# WHAT THE TASK REQUIRES
Images are to be left out; everything else in the records gets copied exactly.

<<<<

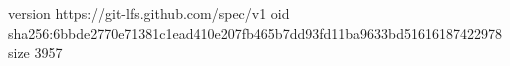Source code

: version https://git-lfs.github.com/spec/v1
oid sha256:6bbde2770e71381c1ead410e207fb465b7dd93fd11ba9633bd51616187422978
size 3957
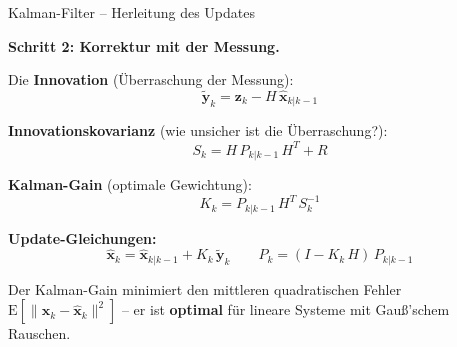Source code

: \documentclass[%
  aspectratio=169,
  10pt
]{beamer}
\newcommand{\hl}[1]{{\color{fbblau}\textbf{#1}}}
\begin{document}
\begin{frame}{Kalman-Filter -- Herleitung des Updates}

\textbf{Schritt 2: Korrektur mit der Messung.}

Die \hl{Innovation} (Überraschung der Messung):
\[
  \tilde{\mathbf{y}}_k = \mathbf{z}_k - H\,\hat{\mathbf{x}}_{k|k-1}
\]

\pause
\textbf{Innovationskovarianz} (wie unsicher ist die Überraschung?):
\[
  S_k = H\,P_{k|k-1}\,H^T + R
\]

\pause
\textbf{Kalman-Gain} (optimale Gewichtung):
\[
  \boxed{K_k = P_{k|k-1}\,H^T\,S_k^{-1}}
\]

\pause
\textbf{Update-Gleichungen:}
\[
  \boxed{\hat{\mathbf{x}}_k = \hat{\mathbf{x}}_{k|k-1} + K_k\,\tilde{\mathbf{y}}_k}
  \qquad
  \boxed{P_k = (I - K_k\,H)\,P_{k|k-1}}
\]

\vspace{1mm}
Der Kalman-Gain minimiert den mittleren quadratischen Fehler
$\mathrm{E}[\|\mathbf{x}_k - \hat{\mathbf{x}}_k\|^2]$ -- er ist
\hl{optimal} für lineare Systeme mit Gauß'schem Rauschen.

\end{frame}
\end{document}
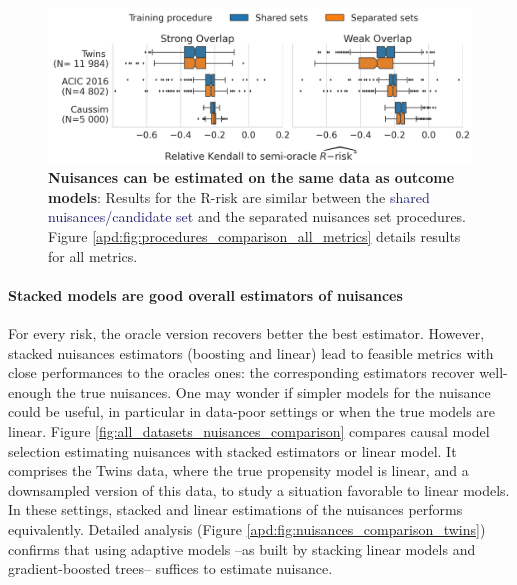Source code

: \documentclass{report}
\begin{document}
\begin{figure}[!tb]
  \includegraphics[width=\linewidth]{img/chapter_5/_3_procedure_r_risk_only_3datasets.png}

  \caption{\textbf{Nuisances can be estimated on the same data as outcome
      models}: Results for the R-risk are similar between the
    \textcolor{MidnightBlue}{shared
      nuisances/candidate set} and
    the \textcolor{RedOrange}{separated nuisances set} procedures. Figure
    \ref{apd:fig:procedures_comparison_all_metrics} details results for all metrics.}\label{fig:procedures_comparison}
\end{figure}


\paragraph{Stacked models are good overall estimators of nuisances}

For every risk, the oracle version recovers better the best estimator.
However,
stacked nuisances estimators (boosting and linear) lead to feasible
metrics with close performances to the oracles ones: the
corresponding estimators recover well-enough the true nuisances.
One may wonder if simpler models for the nuisance could be useful,
in particular in data-poor settings or when the true models are linear.
Figure \ref{fig:all_datasets_nuisances_comparison} compares causal model
selection estimating nuisances with stacked estimators or linear model.
It comprises the Twins data, where the true propensity model is linear,
and a downsampled version of this data, to study a situation favorable to
linear models. In these settings,
stacked and linear estimations of the nuisances performs equivalently.
Detailed analysis (Figure \ref{apd:fig:nuisances_comparison_twins})
confirms that using adaptive models --as built by
stacking linear models and gradient-boosted trees-- suffices to estimate nuisance.
\end{document}
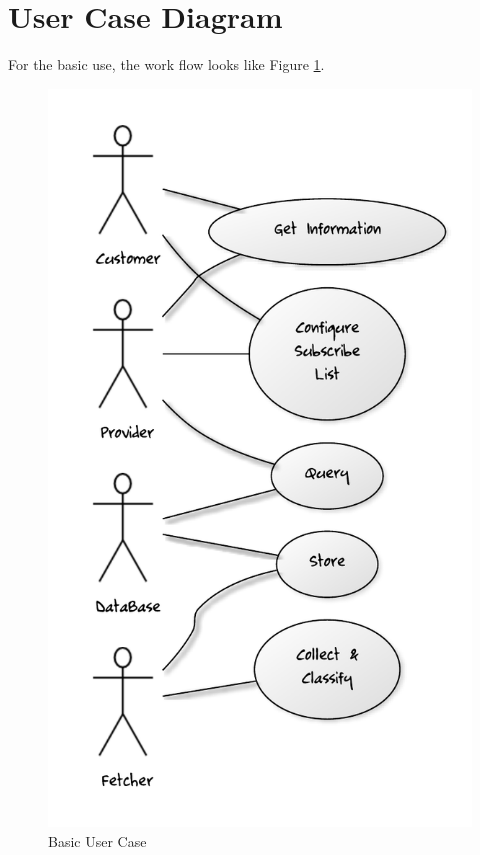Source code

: \section{User Case Diagram}
  For the basic use, the work flow looks like Figure \ref{user-case-diagram}.
  \begin{figure}[htbp]
  \includegraphics[]{./figure/basic}
  \caption{Basic User Case\label{user-case-diagram}}
  \end{figure}

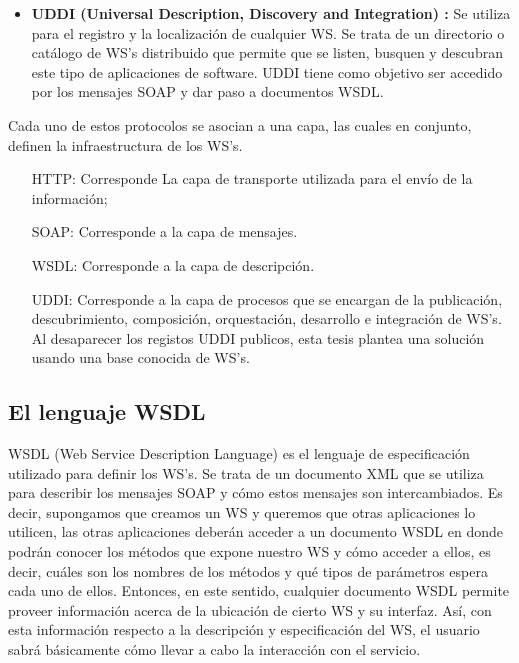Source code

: \begin{itemize}
	\item \textbf{UDDI (Universal Description, Discovery and Integration) \cite{UDDI}:} Se utiliza para el registro y la localización de cualquier WS. Se trata de un directorio o catálogo de WS's distribuido que permite que se listen, busquen y descubran este tipo de aplicaciones de software.
	UDDI tiene como objetivo ser accedido por los mensajes SOAP y dar paso a documentos WSDL.\\
\end{itemize}


Cada uno de estos protocolos se asocian a una capa, las cuales en conjunto, definen la infraestructura de los WS's.\\


\begin{itemize}
	\setlength{\itemindent}{.5in}
	\item[HTTP:] Corresponde La capa de transporte utilizada para el envío de la información;
	\item[SOAP:] Corresponde a la capa de mensajes.
	\item[WSDL:] Corresponde a la capa de descripción.
	\item[UDDI:] Corresponde a la capa de procesos que se encargan de la publicación, descubrimiento, composición, orquestación, desarrollo e integración de WS's. Al desaparecer los registos UDDI publicos, esta tesis plantea una solución usando una base conocida de WS's.
\end{itemize}

\subsection{El lenguaje WSDL}
\label{El lenguaje WSDL}

WSDL (Web Service Description Language) es el lenguaje de especificación utilizado para definir los WS's. Se trata de un documento XML que se utiliza para describir los mensajes SOAP y cómo estos mensajes son intercambiados. Es decir, supongamos que creamos un WS y queremos que otras aplicaciones lo utilicen, las otras aplicaciones deberán acceder a un documento WSDL en donde podrán conocer los métodos que expone nuestro WS y cómo acceder a ellos, es decir, cuáles son los nombres de los métodos y qué tipos de parámetros espera cada uno de ellos. Entonces, en este sentido, cualquier documento WSDL permite proveer información acerca de la ubicación de cierto WS y su interfaz. Así, con esta información respecto a la descripción y especificación del WS, el usuario sabrá básicamente cómo llevar a cabo la interacción con el servicio.\\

>>>>

# PROBLEM SOLUTION
Source code

: version https://git-lfs.github.com/spec/v1
oid sha256:6bbde2770e71381c1ead410e207fb465b7dd93fd11ba9633bd51616187422978
size 3957
Source code

: \documentclass[%
  aspectratio=169,
  10pt
]{beamer}
\newcommand{\hl}[1]{{\color{fbblau}\textbf{#1}}}
\begin{document}
\begin{frame}{Kalman-Filter -- Herleitung des Updates}

\textbf{Schritt 2: Korrektur mit der Messung.}

Die \hl{Innovation} (Überraschung der Messung):
\[
  \tilde{\mathbf{y}}_k = \mathbf{z}_k - H\,\hat{\mathbf{x}}_{k|k-1}
\]

\pause
\textbf{Innovationskovarianz} (wie unsicher ist die Überraschung?):
\[
  S_k = H\,P_{k|k-1}\,H^T + R
\]

\pause
\textbf{Kalman-Gain} (optimale Gewichtung):
\[
  \boxed{K_k = P_{k|k-1}\,H^T\,S_k^{-1}}
\]

\pause
\textbf{Update-Gleichungen:}
\[
  \boxed{\hat{\mathbf{x}}_k = \hat{\mathbf{x}}_{k|k-1} + K_k\,\tilde{\mathbf{y}}_k}
  \qquad
  \boxed{P_k = (I - K_k\,H)\,P_{k|k-1}}
\]

\vspace{1mm}
Der Kalman-Gain minimiert den mittleren quadratischen Fehler
$\mathrm{E}[\|\mathbf{x}_k - \hat{\mathbf{x}}_k\|^2]$ -- er ist
\hl{optimal} für lineare Systeme mit Gauß'schem Rauschen.

\end{frame}
\end{document}
Source code

: \documentclass{report}
\begin{document}
\begin{figure}[!tb]
  \includegraphics[width=\linewidth]{img/chapter_5/_3_procedure_r_risk_only_3datasets.png}

  \caption{\textbf{Nuisances can be estimated on the same data as outcome
      models}: Results for the R-risk are similar between the
    \textcolor{MidnightBlue}{shared
      nuisances/candidate set} and
    the \textcolor{RedOrange}{separated nuisances set} procedures. Figure
    \ref{apd:fig:procedures_comparison_all_metrics} details results for all metrics.}\label{fig:procedures_comparison}
\end{figure}


\paragraph{Stacked models are good overall estimators of nuisances}

For every risk, the oracle version recovers better the best estimator.
However,
stacked nuisances estimators (boosting and linear) lead to feasible
metrics with close performances to the oracles ones: the
corresponding estimators recover well-enough the true nuisances.
One may wonder if simpler models for the nuisance could be useful,
in particular in data-poor settings or when the true models are linear.
Figure \ref{fig:all_datasets_nuisances_comparison} compares causal model
selection estimating nuisances with stacked estimators or linear model.
It comprises the Twins data, where the true propensity model is linear,
and a downsampled version of this data, to study a situation favorable to
linear models. In these settings,
stacked and linear estimations of the nuisances performs equivalently.
Detailed analysis (Figure \ref{apd:fig:nuisances_comparison_twins})
confirms that using adaptive models --as built by
stacking linear models and gradient-boosted trees-- suffices to estimate nuisance.
\end{document}
Source code

: \section{User Case Diagram}
  For the basic use, the work flow looks like Figure \ref{user-case-diagram}.
  \begin{figure}[htbp]
  \includegraphics[]{./figure/basic}
  \caption{Basic User Case\label{user-case-diagram}}
  \end{figure}

Source code

: \begin{itemize}
	\item \textbf{UDDI (Universal Description, Discovery and Integration) \cite{UDDI}:} Se utiliza para el registro y la localización de cualquier WS. Se trata de un directorio o catálogo de WS's distribuido que permite que se listen, busquen y descubran este tipo de aplicaciones de software.
	UDDI tiene como objetivo ser accedido por los mensajes SOAP y dar paso a documentos WSDL.\\
\end{itemize}


Cada uno de estos protocolos se asocian a una capa, las cuales en conjunto, definen la infraestructura de los WS's.\\


\begin{itemize}
	\setlength{\itemindent}{.5in}
	\item[HTTP:] Corresponde La capa de transporte utilizada para el envío de la información;
	\item[SOAP:] Corresponde a la capa de mensajes.
	\item[WSDL:] Corresponde a la capa de descripción.
	\item[UDDI:] Corresponde a la capa de procesos que se encargan de la publicación, descubrimiento, composición, orquestación, desarrollo e integración de WS's. Al desaparecer los registos UDDI publicos, esta tesis plantea una solución usando una base conocida de WS's.
\end{itemize}

\subsection{El lenguaje WSDL}
\label{El lenguaje WSDL}

WSDL (Web Service Description Language) es el lenguaje de especificación utilizado para definir los WS's. Se trata de un documento XML que se utiliza para describir los mensajes SOAP y cómo estos mensajes son intercambiados. Es decir, supongamos que creamos un WS y queremos que otras aplicaciones lo utilicen, las otras aplicaciones deberán acceder a un documento WSDL en donde podrán conocer los métodos que expone nuestro WS y cómo acceder a ellos, es decir, cuáles son los nombres de los métodos y qué tipos de parámetros espera cada uno de ellos. Entonces, en este sentido, cualquier documento WSDL permite proveer información acerca de la ubicación de cierto WS y su interfaz. Así, con esta información respecto a la descripción y especificación del WS, el usuario sabrá básicamente cómo llevar a cabo la interacción con el servicio.\\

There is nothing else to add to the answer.